> [EXTRACTED DATA]
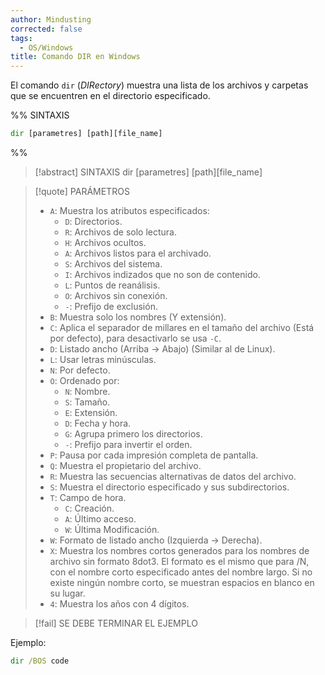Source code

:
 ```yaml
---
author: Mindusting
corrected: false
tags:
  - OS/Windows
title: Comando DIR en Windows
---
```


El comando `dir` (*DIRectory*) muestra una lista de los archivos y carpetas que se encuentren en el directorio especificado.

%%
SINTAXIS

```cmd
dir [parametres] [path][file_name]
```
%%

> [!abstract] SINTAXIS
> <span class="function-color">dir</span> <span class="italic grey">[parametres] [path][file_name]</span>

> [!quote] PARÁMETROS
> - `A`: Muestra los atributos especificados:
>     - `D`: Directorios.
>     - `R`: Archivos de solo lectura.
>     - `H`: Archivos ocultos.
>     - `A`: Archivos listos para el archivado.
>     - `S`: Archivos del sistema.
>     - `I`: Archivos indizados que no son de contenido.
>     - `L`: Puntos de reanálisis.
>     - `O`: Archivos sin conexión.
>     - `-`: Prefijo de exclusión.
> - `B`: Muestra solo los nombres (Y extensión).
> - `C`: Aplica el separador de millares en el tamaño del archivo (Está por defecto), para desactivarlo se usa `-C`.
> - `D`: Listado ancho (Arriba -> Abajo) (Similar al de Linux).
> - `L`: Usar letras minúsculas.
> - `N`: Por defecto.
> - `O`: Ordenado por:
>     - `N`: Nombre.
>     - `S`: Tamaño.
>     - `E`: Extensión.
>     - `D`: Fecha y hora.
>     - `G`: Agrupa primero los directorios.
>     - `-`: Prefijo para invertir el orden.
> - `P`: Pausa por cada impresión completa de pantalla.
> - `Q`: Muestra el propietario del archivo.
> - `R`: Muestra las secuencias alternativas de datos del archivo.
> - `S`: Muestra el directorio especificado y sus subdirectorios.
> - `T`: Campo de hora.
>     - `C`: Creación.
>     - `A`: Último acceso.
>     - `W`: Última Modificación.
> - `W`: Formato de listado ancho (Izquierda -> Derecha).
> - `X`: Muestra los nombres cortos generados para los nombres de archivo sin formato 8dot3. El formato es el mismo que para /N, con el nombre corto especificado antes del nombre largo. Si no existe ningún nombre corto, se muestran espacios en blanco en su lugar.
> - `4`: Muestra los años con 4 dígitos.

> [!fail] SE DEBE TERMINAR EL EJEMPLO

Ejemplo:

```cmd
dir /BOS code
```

> [YOUR INSTRUCTIONS]
Output the data above exactly. Drop every picture.

> [OUTPUT FOR THIS TASK]
Source code

:
 ```yaml
---
author: Mindusting
corrected: false
tags:
  - OS/Windows
title: Comando DIR en Windows
---
```


El comando `dir` (*DIRectory*) muestra una lista de los archivos y carpetas que se encuentren en el directorio especificado.

%%
SINTAXIS

```cmd
dir [parametres] [path][file_name]
```
%%

> [!abstract] SINTAXIS
> <span class="function-color">dir</span> <span class="italic grey">[parametres] [path][file_name]</span>

> [!quote] PARÁMETROS
> - `A`: Muestra los atributos especificados:
>     - `D`: Directorios.
>     - `R`: Archivos de solo lectura.
>     - `H`: Archivos ocultos.
>     - `A`: Archivos listos para el archivado.
>     - `S`: Archivos del sistema.
>     - `I`: Archivos indizados que no son de contenido.
>     - `L`: Puntos de reanálisis.
>     - `O`: Archivos sin conexión.
>     - `-`: Prefijo de exclusión.
> - `B`: Muestra solo los nombres (Y extensión).
> - `C`: Aplica el separador de millares en el tamaño del archivo (Está por defecto), para desactivarlo se usa `-C`.
> - `D`: Listado ancho (Arriba -> Abajo) (Similar al de Linux).
> - `L`: Usar letras minúsculas.
> - `N`: Por defecto.
> - `O`: Ordenado por:
>     - `N`: Nombre.
>     - `S`: Tamaño.
>     - `E`: Extensión.
>     - `D`: Fecha y hora.
>     - `G`: Agrupa primero los directorios.
>     - `-`: Prefijo para invertir el orden.
> - `P`: Pausa por cada impresión completa de pantalla.
> - `Q`: Muestra el propietario del archivo.
> - `R`: Muestra las secuencias alternativas de datos del archivo.
> - `S`: Muestra el directorio especificado y sus subdirectorios.
> - `T`: Campo de hora.
>     - `C`: Creación.
>     - `A`: Último acceso.
>     - `W`: Última Modificación.
> - `W`: Formato de listado ancho (Izquierda -> Derecha).
> - `X`: Muestra los nombres cortos generados para los nombres de archivo sin formato 8dot3. El formato es el mismo que para /N, con el nombre corto especificado antes del nombre largo. Si no existe ningún nombre corto, se muestran espacios en blanco en su lugar.
> - `4`: Muestra los años con 4 dígitos.

> [!fail] SE DEBE TERMINAR EL EJEMPLO

Ejemplo:

```cmd
dir /BOS code
```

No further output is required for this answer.